O sentido do Novo Testamento é sempre o de redenção. No que diz respeito ao casamento, não é diferente. Todas as instruções que lá encontramos, podem até parecer-nos antiquadas e desajustadas, mas existem três elementos que devemos ter presentes: 

1) Para o contexto em que foram escritas, já são grandemente revolucionárias, na medida em que elevam a mulher acima do que a sociedade de então lhe impunha; 

2) O tempo e a cultura em que foram escritas, ainda assim, condicionam a forma como foram redigidas e, como é natural, a sua própria linguagem;

3) O trabalho de interpretação, que é necessário antes da aplicação, tem que levar sempre em linha de conta o contexto de escrita. 

No fundo, em relação ao casamento, o Novo Testamento procura redimir o seu conceito original, isto é, um contexto de parceria (mulher é retirada do lado do homem - Génesis 2:21-22), equiparação (ambos à imagem de Deus - Génesis 1:27) e sem relações de domínio (as quais surgem somente depois da Queda - Génesis 3:16). Um dos princípios que o Novo Testamento usa para alimentar esta redenção é o da reciprocidade. A sujeição é mútua, o respeito é mútuo, a honra é mútua, o cuidado é mútuo e por aí adiante. Assim, de acordo com o texto de Pedro, se é certo que as orações do homem não serão ouvidas se ele não honrar a sua esposa, é igualmente certo que as dela também não o serão se ela não o honrar. O princípio eterno é o da reciprocidade, num contexto onde ambos os "vasos", em pé de igualdade, têm vulnerabilidades e fragilidades.

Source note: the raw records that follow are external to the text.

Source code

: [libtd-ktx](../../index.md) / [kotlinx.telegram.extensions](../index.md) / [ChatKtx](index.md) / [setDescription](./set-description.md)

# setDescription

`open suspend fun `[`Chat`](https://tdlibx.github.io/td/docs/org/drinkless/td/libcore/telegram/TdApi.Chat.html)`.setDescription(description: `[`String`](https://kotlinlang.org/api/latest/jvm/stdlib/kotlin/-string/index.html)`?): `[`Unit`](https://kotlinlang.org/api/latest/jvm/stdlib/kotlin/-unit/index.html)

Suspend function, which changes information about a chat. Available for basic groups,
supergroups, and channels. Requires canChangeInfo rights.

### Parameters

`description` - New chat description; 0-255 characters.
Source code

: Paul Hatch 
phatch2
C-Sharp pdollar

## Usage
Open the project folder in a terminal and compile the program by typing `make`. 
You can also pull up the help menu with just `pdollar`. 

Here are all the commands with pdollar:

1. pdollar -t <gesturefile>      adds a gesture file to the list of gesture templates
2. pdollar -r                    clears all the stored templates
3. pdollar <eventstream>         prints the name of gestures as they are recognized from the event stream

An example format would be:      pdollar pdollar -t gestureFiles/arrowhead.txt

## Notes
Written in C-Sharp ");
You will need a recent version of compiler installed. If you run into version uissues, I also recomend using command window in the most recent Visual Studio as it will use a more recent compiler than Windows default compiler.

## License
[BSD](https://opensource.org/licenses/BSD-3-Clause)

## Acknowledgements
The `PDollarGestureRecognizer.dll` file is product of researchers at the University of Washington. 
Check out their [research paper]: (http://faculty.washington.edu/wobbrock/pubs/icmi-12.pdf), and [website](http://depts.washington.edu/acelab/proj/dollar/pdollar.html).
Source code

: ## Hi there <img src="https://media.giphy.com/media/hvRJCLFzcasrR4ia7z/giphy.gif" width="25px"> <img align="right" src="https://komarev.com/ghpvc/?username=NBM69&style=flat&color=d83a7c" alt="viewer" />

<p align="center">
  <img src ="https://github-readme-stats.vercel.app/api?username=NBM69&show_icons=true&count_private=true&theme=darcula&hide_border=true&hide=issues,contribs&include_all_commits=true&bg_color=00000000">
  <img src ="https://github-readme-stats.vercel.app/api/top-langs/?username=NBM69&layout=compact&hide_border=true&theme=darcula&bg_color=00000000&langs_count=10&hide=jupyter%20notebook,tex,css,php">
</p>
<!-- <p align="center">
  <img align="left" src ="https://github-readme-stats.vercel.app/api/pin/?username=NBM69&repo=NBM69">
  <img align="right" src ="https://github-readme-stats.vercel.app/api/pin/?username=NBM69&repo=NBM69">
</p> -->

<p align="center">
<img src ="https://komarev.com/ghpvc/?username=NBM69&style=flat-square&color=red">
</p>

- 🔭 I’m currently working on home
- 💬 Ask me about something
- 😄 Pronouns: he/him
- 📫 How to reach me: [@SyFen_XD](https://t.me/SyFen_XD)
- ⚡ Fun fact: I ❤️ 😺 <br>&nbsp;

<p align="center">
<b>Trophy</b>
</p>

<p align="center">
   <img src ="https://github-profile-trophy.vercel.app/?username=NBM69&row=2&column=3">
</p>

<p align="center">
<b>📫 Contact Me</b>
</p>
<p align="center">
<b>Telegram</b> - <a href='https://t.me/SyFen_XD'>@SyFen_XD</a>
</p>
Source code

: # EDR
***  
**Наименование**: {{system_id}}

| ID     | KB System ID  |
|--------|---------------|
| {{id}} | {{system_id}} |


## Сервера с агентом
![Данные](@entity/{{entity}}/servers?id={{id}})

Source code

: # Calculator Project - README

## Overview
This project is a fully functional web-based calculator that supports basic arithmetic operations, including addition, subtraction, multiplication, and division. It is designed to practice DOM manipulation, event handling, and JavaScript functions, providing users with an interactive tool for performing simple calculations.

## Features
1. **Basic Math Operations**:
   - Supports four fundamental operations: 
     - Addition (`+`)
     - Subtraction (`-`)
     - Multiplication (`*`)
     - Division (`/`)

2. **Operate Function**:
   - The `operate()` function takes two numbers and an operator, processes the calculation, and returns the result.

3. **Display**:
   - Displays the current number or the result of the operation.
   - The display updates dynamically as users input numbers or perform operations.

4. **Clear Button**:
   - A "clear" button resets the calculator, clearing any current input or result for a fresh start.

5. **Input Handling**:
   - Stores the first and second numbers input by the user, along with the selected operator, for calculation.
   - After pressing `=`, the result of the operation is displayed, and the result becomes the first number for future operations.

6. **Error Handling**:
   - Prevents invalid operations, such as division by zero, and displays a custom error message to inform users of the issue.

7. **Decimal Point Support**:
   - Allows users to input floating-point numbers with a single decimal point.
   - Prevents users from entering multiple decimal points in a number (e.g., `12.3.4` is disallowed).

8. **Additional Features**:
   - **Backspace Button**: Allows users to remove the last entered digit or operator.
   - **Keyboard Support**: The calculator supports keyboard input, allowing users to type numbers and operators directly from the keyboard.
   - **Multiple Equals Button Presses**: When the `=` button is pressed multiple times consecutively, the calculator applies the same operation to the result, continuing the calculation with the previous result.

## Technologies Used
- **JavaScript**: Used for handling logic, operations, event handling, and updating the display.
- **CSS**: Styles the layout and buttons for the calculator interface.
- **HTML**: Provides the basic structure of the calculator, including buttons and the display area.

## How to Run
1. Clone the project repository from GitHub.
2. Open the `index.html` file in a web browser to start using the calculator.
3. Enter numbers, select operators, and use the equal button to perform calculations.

Se o registo bíblico manda o homem proteger, honrar, auxiliar e amparar a sua esposa, então, ao transpormos esta responsabilidade para os tempos atuais, compete ao homem moderno envolver-se na luta pela causa feminina! O homem tem o dever bíblico de travar as batalhas que forem necessárias para garantir que a mulher tem iguais oportunidades em todas as áreas, é tratada com justiça em qualquer lugar, tem acesso a cuidados de saúde específicos, recebe pagamento igual pelas mesmas funções, e por aí adiante. Apesar da distância a que estamos do primeiro século, a sociedade atual ainda vulnerabiliza a mulher e uma das mais importantes dimensões da masculinidade bíblia é o combate à perpetuação de tudo o que inferioriza, diminui e vulnerabiliza a mulher.